§ TASK DIRECTIONS: Provide only the number of lines in the listing that contain the word "constructor".
________________________________________
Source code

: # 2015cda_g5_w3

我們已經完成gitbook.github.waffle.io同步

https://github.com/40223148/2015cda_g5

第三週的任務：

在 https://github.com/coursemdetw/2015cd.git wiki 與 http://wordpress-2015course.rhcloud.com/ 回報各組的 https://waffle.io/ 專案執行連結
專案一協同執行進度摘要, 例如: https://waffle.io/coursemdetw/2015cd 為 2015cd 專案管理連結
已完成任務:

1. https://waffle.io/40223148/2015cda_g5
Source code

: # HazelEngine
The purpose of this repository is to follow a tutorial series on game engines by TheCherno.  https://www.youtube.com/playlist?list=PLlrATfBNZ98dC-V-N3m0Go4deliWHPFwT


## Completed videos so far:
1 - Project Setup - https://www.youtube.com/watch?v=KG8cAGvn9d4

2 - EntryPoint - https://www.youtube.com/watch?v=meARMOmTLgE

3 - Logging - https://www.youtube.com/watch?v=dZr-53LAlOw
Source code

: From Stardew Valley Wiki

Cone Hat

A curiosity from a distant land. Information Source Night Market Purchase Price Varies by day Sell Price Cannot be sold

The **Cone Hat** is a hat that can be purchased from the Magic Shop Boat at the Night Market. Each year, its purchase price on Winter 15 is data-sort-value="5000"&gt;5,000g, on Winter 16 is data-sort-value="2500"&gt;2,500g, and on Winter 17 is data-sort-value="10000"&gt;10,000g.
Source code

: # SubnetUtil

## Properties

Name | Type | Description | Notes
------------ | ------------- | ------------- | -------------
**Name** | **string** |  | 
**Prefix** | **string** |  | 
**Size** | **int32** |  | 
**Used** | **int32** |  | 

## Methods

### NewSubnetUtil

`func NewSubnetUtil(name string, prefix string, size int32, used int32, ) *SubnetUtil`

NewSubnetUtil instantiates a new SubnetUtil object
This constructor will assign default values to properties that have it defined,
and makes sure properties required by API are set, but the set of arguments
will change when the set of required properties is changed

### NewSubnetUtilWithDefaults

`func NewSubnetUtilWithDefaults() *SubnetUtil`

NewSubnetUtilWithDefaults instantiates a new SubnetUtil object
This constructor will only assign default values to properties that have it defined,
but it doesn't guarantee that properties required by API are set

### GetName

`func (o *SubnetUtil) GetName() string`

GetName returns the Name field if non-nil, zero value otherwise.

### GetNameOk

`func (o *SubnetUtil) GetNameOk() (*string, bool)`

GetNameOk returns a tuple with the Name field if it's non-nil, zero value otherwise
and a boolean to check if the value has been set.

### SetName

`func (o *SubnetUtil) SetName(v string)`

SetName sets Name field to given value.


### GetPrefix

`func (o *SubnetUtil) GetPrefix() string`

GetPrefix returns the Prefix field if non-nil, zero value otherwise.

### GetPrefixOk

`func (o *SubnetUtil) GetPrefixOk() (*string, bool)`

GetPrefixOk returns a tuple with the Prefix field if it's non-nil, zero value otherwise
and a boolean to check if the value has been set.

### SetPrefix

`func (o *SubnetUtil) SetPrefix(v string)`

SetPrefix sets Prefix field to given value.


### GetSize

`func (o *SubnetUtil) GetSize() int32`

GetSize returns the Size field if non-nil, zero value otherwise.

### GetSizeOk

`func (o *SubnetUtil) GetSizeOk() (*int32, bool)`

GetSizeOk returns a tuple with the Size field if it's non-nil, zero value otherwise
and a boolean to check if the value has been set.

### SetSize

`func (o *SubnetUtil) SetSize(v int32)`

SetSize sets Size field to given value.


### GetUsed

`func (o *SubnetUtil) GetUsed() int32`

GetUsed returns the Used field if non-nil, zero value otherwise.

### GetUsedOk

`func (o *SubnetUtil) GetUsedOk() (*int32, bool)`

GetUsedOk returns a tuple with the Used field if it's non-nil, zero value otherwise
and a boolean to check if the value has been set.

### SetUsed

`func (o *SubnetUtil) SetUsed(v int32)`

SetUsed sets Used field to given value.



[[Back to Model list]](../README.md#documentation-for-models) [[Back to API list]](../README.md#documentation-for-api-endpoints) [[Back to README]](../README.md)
________________________________________
§ RESPONSE: 2